Table: Home and Away Games Played by Day, debut to 2022
Second, let’s work out how many votes the favourites for 2023 Brownlow Medal have polled on each day of the week.
Table: Brownlow Medal Votes by Day, debut to 2022
Using these data, we can work out the average number of votes polled per game per day for each of these players. For example, Christian Petracca averages 0.55 votes per Saturday game (36 votes from 65 games), while Tim Taranto averages 0.73 votes per Friday game (eight votes from 11 games).
We can then apply these averages to the number of games each player played per day in the home and away component of the 2023 season to predict how many votes players could poll.
Drum roll please.
And the winner is Marcus Bontempelli, with a predicted 18.05 votes. Lachie Neale and Christian Petracca round out the top three.
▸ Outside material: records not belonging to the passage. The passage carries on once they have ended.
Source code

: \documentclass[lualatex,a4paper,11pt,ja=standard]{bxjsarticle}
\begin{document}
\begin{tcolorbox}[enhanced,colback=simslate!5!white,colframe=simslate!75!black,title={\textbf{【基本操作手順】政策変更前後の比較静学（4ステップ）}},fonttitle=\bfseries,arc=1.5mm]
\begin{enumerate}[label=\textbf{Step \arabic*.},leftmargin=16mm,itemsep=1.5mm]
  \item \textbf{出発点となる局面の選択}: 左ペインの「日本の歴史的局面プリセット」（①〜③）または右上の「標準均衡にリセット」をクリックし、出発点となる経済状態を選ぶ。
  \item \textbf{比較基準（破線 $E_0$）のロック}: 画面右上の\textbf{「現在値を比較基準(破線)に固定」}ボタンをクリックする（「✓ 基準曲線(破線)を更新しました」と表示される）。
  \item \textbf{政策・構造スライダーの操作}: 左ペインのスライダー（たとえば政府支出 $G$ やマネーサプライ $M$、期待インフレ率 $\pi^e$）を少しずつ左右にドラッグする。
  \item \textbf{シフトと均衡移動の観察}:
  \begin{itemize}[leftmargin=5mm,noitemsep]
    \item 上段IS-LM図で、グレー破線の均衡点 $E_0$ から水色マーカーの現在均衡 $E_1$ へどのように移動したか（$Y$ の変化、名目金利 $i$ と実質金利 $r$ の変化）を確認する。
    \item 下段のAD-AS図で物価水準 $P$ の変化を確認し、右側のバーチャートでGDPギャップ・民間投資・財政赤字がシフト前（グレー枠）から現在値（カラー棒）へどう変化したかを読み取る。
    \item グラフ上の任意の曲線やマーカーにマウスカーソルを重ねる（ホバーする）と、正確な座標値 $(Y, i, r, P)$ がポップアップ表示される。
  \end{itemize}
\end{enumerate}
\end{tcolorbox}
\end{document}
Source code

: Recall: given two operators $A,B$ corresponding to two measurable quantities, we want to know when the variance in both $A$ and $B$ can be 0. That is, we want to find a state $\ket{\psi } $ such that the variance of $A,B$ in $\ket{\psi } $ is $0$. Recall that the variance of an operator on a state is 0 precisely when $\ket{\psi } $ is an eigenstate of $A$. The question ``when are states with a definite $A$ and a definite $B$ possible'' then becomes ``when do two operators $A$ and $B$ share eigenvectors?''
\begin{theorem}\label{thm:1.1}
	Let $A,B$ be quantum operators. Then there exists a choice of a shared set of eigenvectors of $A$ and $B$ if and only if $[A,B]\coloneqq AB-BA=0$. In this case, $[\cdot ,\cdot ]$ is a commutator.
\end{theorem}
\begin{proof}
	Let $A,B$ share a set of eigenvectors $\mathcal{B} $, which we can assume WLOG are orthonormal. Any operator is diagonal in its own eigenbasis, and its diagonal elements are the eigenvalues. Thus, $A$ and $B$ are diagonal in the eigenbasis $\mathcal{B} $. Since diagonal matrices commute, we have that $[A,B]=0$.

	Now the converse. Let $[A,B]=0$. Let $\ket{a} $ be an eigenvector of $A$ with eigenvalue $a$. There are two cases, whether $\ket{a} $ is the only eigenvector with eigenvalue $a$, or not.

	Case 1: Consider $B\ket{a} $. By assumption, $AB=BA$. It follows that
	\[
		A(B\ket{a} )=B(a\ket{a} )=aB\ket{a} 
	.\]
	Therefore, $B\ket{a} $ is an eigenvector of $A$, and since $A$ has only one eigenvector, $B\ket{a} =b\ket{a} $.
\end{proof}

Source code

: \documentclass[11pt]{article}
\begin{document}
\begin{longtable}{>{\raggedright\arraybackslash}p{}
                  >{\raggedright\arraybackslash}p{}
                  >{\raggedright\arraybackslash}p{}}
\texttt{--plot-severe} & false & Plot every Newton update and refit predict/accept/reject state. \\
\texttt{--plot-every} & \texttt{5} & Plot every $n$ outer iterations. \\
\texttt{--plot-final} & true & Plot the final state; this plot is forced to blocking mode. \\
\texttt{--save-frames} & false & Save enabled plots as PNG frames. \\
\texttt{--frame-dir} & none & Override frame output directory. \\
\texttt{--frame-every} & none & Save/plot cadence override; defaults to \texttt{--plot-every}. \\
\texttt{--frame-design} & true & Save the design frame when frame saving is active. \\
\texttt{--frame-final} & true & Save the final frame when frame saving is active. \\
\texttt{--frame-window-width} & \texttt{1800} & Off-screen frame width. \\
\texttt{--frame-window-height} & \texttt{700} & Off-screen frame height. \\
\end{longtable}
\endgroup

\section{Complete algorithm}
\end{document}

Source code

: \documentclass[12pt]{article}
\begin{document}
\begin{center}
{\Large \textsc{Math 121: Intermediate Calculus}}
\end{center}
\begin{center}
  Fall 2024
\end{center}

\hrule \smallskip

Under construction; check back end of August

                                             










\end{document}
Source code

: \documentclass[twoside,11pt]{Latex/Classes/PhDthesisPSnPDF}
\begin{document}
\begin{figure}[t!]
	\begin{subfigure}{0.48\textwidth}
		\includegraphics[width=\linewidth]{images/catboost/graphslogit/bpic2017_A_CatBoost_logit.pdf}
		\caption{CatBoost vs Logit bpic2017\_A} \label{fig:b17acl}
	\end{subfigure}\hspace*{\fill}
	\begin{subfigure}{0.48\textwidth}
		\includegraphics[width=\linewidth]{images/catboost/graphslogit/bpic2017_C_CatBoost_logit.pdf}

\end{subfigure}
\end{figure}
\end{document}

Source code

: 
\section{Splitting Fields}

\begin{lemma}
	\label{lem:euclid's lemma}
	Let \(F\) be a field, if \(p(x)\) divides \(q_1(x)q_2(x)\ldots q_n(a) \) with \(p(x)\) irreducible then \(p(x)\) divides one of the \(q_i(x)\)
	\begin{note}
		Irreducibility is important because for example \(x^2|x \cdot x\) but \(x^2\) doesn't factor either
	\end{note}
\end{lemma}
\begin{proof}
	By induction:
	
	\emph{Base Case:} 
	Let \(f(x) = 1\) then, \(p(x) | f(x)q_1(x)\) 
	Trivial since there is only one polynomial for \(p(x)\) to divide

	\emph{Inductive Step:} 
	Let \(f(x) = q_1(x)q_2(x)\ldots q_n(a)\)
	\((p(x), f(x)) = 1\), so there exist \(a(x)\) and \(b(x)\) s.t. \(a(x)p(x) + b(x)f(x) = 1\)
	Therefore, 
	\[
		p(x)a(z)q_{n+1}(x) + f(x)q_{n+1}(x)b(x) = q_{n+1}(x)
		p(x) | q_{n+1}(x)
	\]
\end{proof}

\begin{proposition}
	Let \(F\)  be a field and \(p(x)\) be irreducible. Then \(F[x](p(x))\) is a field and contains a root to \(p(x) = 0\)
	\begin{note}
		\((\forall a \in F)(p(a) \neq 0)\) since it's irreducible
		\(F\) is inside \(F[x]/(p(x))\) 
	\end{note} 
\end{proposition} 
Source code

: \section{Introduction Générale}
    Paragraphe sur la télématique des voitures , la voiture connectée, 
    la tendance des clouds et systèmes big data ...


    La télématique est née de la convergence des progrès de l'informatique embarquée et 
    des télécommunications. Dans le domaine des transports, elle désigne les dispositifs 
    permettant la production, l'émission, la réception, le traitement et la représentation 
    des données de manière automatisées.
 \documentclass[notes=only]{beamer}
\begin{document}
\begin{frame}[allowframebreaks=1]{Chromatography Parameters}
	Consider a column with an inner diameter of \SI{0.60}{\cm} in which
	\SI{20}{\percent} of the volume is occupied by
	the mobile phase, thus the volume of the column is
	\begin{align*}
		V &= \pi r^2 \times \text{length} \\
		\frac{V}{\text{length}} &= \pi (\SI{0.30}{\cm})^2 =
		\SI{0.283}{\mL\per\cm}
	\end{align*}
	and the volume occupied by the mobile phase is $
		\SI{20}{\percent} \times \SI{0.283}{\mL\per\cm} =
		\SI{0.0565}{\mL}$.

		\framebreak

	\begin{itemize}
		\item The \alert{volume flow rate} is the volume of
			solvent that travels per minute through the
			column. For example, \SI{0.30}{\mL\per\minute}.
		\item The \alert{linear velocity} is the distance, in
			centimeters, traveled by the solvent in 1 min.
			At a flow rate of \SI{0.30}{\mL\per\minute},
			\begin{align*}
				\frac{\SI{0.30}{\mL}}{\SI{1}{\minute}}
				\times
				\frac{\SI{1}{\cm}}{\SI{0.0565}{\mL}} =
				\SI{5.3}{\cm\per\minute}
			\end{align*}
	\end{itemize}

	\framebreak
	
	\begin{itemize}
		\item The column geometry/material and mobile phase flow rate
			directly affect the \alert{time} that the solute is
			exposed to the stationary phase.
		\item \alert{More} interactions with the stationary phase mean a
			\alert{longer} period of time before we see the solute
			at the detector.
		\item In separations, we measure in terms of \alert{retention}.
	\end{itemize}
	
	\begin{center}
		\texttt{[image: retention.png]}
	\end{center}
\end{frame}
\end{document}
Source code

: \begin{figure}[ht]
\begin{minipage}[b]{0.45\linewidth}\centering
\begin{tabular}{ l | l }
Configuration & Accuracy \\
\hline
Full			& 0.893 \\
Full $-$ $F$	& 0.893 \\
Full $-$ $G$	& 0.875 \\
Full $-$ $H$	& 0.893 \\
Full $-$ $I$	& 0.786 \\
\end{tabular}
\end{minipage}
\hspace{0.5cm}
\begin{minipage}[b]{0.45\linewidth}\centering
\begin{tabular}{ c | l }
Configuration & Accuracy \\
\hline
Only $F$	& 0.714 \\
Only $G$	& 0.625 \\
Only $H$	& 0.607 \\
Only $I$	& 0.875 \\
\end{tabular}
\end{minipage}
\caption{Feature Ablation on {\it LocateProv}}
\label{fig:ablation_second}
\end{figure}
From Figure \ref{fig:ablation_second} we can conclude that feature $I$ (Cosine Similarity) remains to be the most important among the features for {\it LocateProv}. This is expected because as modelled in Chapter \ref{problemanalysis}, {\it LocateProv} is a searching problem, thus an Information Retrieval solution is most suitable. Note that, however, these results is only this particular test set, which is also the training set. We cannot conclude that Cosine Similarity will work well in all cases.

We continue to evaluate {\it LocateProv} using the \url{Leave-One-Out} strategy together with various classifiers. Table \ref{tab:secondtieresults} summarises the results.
Of course, it’s important to note that this is meant to be a fun thought experiment, given the limitations associated with the approach. I mean, there are plenty of other factors influencing whether a player receives votes or no beyond what day they play the game. And umpires judge what happens based on the day – not whether someone has historically played well on a Friday night, for example.
Another obvious point is players can’t poll 0.6 of a vote – it’s either three, two, one, or zero. But the good news for Bontempelli aficionados is that Bontempelli should still win, even if you round the average number of votes a player has previously polled on any given day to a whole number.
The model is also unfair given the uneven nature of the fixture (where the bigger and more successful teams are prioritised for prime-time televised games). As an example of this, Toby Greene polled three votes from his two Thursday games prior to 2023 (averaging 1.5 votes per game) but didn’t play any Thursday night games this year. This means my model most likely underestimates the number of votes he will poll in 2023.
Similarly, Nick Daicos played games on Monday, Tuesday, and Thursday this year but averaged zero votes on Tuesday and Thursday prior to 2023 – and had never played on a Tuesday before. Again, the model underestimates the number of votes everyone expects him to poll this year.
If anything, this prediction shows the consistently high level Bontempelli has played at for most of his career. Winning the Brownlow Medal in 2023 seems like a fitting reward.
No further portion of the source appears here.